■ **TO DO**: With pictures left out, retype the lines from the start of the records through the one that contains "function to make".
DATA SUPPLIED START
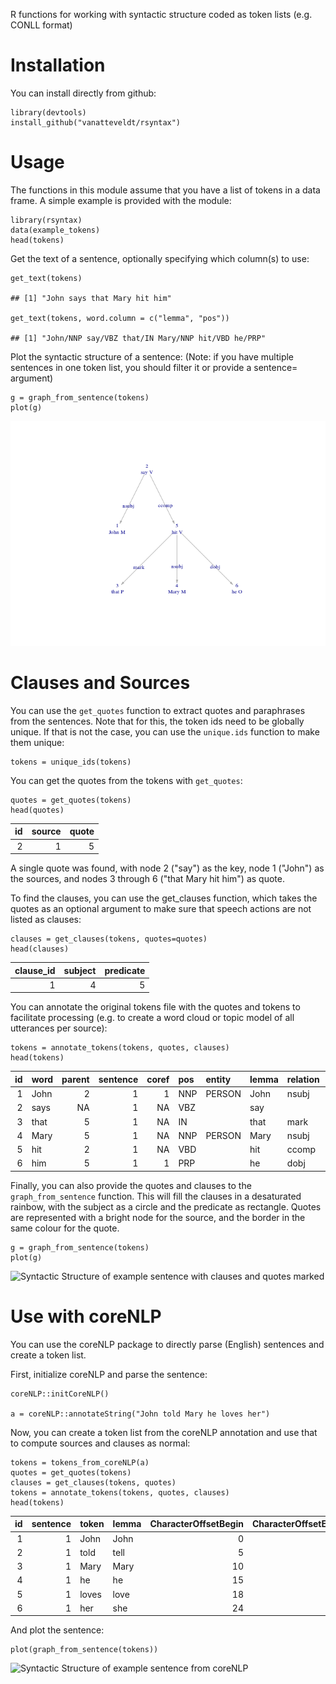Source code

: R functions for working with syntactic structure coded as token lists
(e.g. CONLL format)

Installation
============

You can install directly from github:

    library(devtools)
    install_github("vanatteveldt/rsyntax")

Usage
=====

The functions in this module assume that you have a list of tokens in a
data frame. A simple example is provided with the module:

    library(rsyntax)
    data(example_tokens)
    head(tokens)

Get the text of a sentence, optionally specifying which column(s) to
use:

    get_text(tokens)

    ## [1] "John says that Mary hit him"

    get_text(tokens, word.column = c("lemma", "pos"))

    ## [1] "John/NNP say/VBZ that/IN Mary/NNP hit/VBD he/PRP"

Plot the syntactic structure of a sentence: (Note: if you have multiple
sentences in one token list, you should filter it or provide a sentence=
argument)

    g = graph_from_sentence(tokens)
    plot(g)

![Syntactic Structure of example sentence](.readme_example_plot-1.png)

Clauses and Sources
===================

You can use the `get_quotes` function to extract quotes and paraphrases
from the sentences. Note that for this, the token ids need to be
globally unique. If that is not the case, you can use the `unique.ids`
function to make them unique:

    tokens = unique_ids(tokens)

You can get the quotes from the tokens with `get_quotes`:

    quotes = get_quotes(tokens)
    head(quotes)

<table>
<thead>
<tr class="header">
<th align="right">id</th>
<th align="right">source</th>
<th align="right">quote</th>
</tr>
</thead>
<tbody>
<tr class="odd">
<td align="right">2</td>
<td align="right">1</td>
<td align="right">5</td>
</tr>
</tbody>
</table>

A single quote was found, with node 2 ("say") as the key, node 1
("John") as the sources, and nodes 3 through 6 ("that Mary hit him") as
quote.

To find the clauses, you can use the get\_clauses function, which takes
the quotes as an optional argument to make sure that speech actions are
not listed as clauses:

    clauses = get_clauses(tokens, quotes=quotes)
    head(clauses)

<table>
<thead>
<tr class="header">
<th align="right">clause_id</th>
<th align="right">subject</th>
<th align="right">predicate</th>
</tr>
</thead>
<tbody>
<tr class="odd">
<td align="right">1</td>
<td align="right">4</td>
<td align="right">5</td>
</tr>
</tbody>
</table>

You can annotate the original tokens file with the quotes and tokens to
facilitate processing (e.g. to create a word cloud or topic model of all
utterances per source):

    tokens = annotate_tokens(tokens, quotes, clauses)
    head(tokens)

<table>
<thead>
<tr class="header">
<th align="right">id</th>
<th align="left">word</th>
<th align="right">parent</th>
<th align="right">sentence</th>
<th align="right">coref</th>
<th align="left">pos</th>
<th align="left">entity</th>
<th align="left">lemma</th>
<th align="left">relation</th>
<th align="right">offset</th>
<th align="right">aid</th>
<th align="left">pos1</th>
<th align="left">attack</th>
<th align="right">quote_id</th>
<th align="left">quote_role</th>
<th align="right">clause_id</th>
<th align="left">clause_role</th>
</tr>
</thead>
<tbody>
<tr class="odd">
<td align="right">1</td>
<td align="left">John</td>
<td align="right">2</td>
<td align="right">1</td>
<td align="right">1</td>
<td align="left">NNP</td>
<td align="left">PERSON</td>
<td align="left">John</td>
<td align="left">nsubj</td>
<td align="right">0</td>
<td align="right">156884180</td>
<td align="left">M</td>
<td align="left">FALSE</td>
<td align="right">1</td>
<td align="left">source</td>
<td align="right">NA</td>
<td align="left">NA</td>
</tr>
<tr class="even">
<td align="right">2</td>
<td align="left">says</td>
<td align="right">NA</td>
<td align="right">1</td>
<td align="right">NA</td>
<td align="left">VBZ</td>
<td align="left"></td>
<td align="left">say</td>
<td align="left"></td>
<td align="right">5</td>
<td align="right">156884180</td>
<td align="left">V</td>
<td align="left">FALSE</td>
<td align="right">NA</td>
<td align="left">NA</td>
<td align="right">NA</td>
<td align="left">NA</td>
</tr>
<tr class="odd">
<td align="right">3</td>
<td align="left">that</td>
<td align="right">5</td>
<td align="right">1</td>
<td align="right">NA</td>
<td align="left">IN</td>
<td align="left"></td>
<td align="left">that</td>
<td align="left">mark</td>
<td align="right">10</td>
<td align="right">156884180</td>
<td align="left">P</td>
<td align="left">FALSE</td>
<td align="right">1</td>
<td align="left">quote</td>
<td align="right">1</td>
<td align="left">predicate</td>
</tr>
<tr class="even">
<td align="right">4</td>
<td align="left">Mary</td>
<td align="right">5</td>
<td align="right">1</td>
<td align="right">NA</td>
<td align="left">NNP</td>
<td align="left">PERSON</td>
<td align="left">Mary</td>
<td align="left">nsubj</td>
<td align="right">15</td>
<td align="right">156884180</td>
<td align="left">M</td>
<td align="left">FALSE</td>
<td align="right">1</td>
<td align="left">quote</td>
<td align="right">1</td>
<td align="left">subject</td>
</tr>
<tr class="odd">
<td align="right">5</td>
<td align="left">hit</td>
<td align="right">2</td>
<td align="right">1</td>
<td align="right">NA</td>
<td align="left">VBD</td>
<td align="left"></td>
<td align="left">hit</td>
<td align="left">ccomp</td>
<td align="right">20</td>
<td align="right">156884180</td>
<td align="left">V</td>
<td align="left">FALSE</td>
<td align="right">1</td>
<td align="left">quote</td>
<td align="right">1</td>
<td align="left">predicate</td>
</tr>
<tr class="even">
<td align="right">6</td>
<td align="left">him</td>
<td align="right">5</td>
<td align="right">1</td>
<td align="right">1</td>
<td align="left">PRP</td>
<td align="left"></td>
<td align="left">he</td>
<td align="left">dobj</td>
<td align="right">24</td>
<td align="right">156884180</td>
<td align="left">O</td>
<td align="left">FALSE</td>
<td align="right">1</td>
<td align="left">quote</td>
<td align="right">1</td>
<td align="left">predicate</td>
</tr>
</tbody>
</table>

Finally, you can also provide the quotes and clauses to the
`graph_from_sentence` function. This will fill the clauses in a
desaturated rainbow, with the subject as a circle and the predicate as
rectangle. Quotes are represented with a bright node for the source, and
the border in the same colour for the quote.

    g = graph_from_sentence(tokens)
    plot(g)

![Syntactic Structure of example sentence with clauses and quotes
marked](.readme_example_plot_clauses-1.png)

Use with coreNLP
================

You can use the coreNLP package to directly parse (English) sentences
and create a token list.

First, initialize coreNLP and parse the sentence:

    coreNLP::initCoreNLP()

    a = coreNLP::annotateString("John told Mary he loves her")

Now, you can create a token list from the coreNLP annotation and use
that to compute sources and clauses as normal:

    tokens = tokens_from_coreNLP(a)
    quotes = get_quotes(tokens)
    clauses = get_clauses(tokens, quotes)
    tokens = annotate_tokens(tokens, quotes, clauses)
    head(tokens)

<table>
<thead>
<tr class="header">
<th align="right">id</th>
<th align="right">sentence</th>
<th align="left">token</th>
<th align="left">lemma</th>
<th align="right">CharacterOffsetBegin</th>
<th align="right">CharacterOffsetEnd</th>
<th align="left">POS</th>
<th align="left">NER</th>
<th align="left">Speaker</th>
<th align="right">parent</th>
<th align="left">relation</th>
<th align="left">pos1</th>
<th align="right">quote_id</th>
<th align="left">quote_role</th>
<th align="right">clause_id</th>
<th align="left">clause_role</th>
</tr>
</thead>
<tbody>
<tr class="odd">
<td align="right">1</td>
<td align="right">1</td>
<td align="left">John</td>
<td align="left">John</td>
<td align="right">0</td>
<td align="right">4</td>
<td align="left">NNP</td>
<td align="left">PERSON</td>
<td align="left">PER0</td>
<td align="right">2</td>
<td align="left">nsubj</td>
<td align="left">N</td>
<td align="right">1</td>
<td align="left">source</td>
<td align="right">NA</td>
<td align="left">NA</td>
</tr>
<tr class="even">
<td align="right">2</td>
<td align="right">1</td>
<td align="left">told</td>
<td align="left">tell</td>
<td align="right">5</td>
<td align="right">9</td>
<td align="left">VBD</td>
<td align="left">O</td>
<td align="left">PER0</td>
<td align="right">NA</td>
<td align="left">root</td>
<td align="left">V</td>
<td align="right">NA</td>
<td align="left">NA</td>
<td align="right">NA</td>
<td align="left">NA</td>
</tr>
<tr class="odd">
<td align="right">3</td>
<td align="right">1</td>
<td align="left">Mary</td>
<td align="left">Mary</td>
<td align="right">10</td>
<td align="right">14</td>
<td align="left">NNP</td>
<td align="left">PERSON</td>
<td align="left">PER0</td>
<td align="right">2</td>
<td align="left">dobj</td>
<td align="left">N</td>
<td align="right">1</td>
<td align="left">quote</td>
<td align="right">NA</td>
<td align="left">NA</td>
</tr>
<tr class="even">
<td align="right">4</td>
<td align="right">1</td>
<td align="left">he</td>
<td align="left">he</td>
<td align="right">15</td>
<td align="right">17</td>
<td align="left">PRP</td>
<td align="left">O</td>
<td align="left">PER0</td>
<td align="right">5</td>
<td align="left">nsubj</td>
<td align="left">P</td>
<td align="right">1</td>
<td align="left">quote</td>
<td align="right">1</td>
<td align="left">subject</td>
</tr>
<tr class="odd">
<td align="right">5</td>
<td align="right">1</td>
<td align="left">loves</td>
<td align="left">love</td>
<td align="right">18</td>
<td align="right">23</td>
<td align="left">VBZ</td>
<td align="left">O</td>
<td align="left">PER0</td>
<td align="right">3</td>
<td align="left">acl:relcl</td>
<td align="left">V</td>
<td align="right">1</td>
<td align="left">quote</td>
<td align="right">1</td>
<td align="left">predicate</td>
</tr>
<tr class="even">
<td align="right">6</td>
<td align="right">1</td>
<td align="left">her</td>
<td align="left">she</td>
<td align="right">24</td>
<td align="right">27</td>
<td align="left">PRP$</td>
<td align="left">O</td>
<td align="left">PER0</td>
<td align="right">5</td>
<td align="left">dobj</td>
<td align="left">P</td>
<td align="right">1</td>
<td align="left">quote</td>
<td align="right">1</td>
<td align="left">predicate</td>
</tr>
</tbody>
</table>

And plot the sentence:

    plot(graph_from_sentence(tokens))

![Syntactic Structure of example sentence from
coreNLP](.readme_example_plot_corenlp-1.png)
DATA SUPPLIED END
■ **ANSWER SPACE**:
Source code

: R functions for working with syntactic structure coded as token lists
(e.g. CONLL format)

Installation
============

You can install directly from github:

    library(devtools)
    install_github("vanatteveldt/rsyntax")

Usage
=====

The functions in this module assume that you have a list of tokens in a
data frame. A simple example is provided with the module:

    library(rsyntax)
    data(example_tokens)
    head(tokens)

Get the text of a sentence, optionally specifying which column(s) to
use:

    get_text(tokens)

    ## [1] "John says that Mary hit him"

    get_text(tokens, word.column = c("lemma", "pos"))

    ## [1] "John/NNP say/VBZ that/IN Mary/NNP hit/VBD he/PRP"

Plot the syntactic structure of a sentence: (Note: if you have multiple
sentences in one token list, you should filter it or provide a sentence=
argument)

    g = graph_from_sentence(tokens)
    plot(g)

![Syntactic Structure of example sentence](.readme_example_plot-1.png)

Clauses and Sources
===================

You can use the `get_quotes` function to extract quotes and paraphrases
from the sentences. Note that for this, the token ids need to be
globally unique. If that is not the case, you can use the `unique.ids`
function to make them unique:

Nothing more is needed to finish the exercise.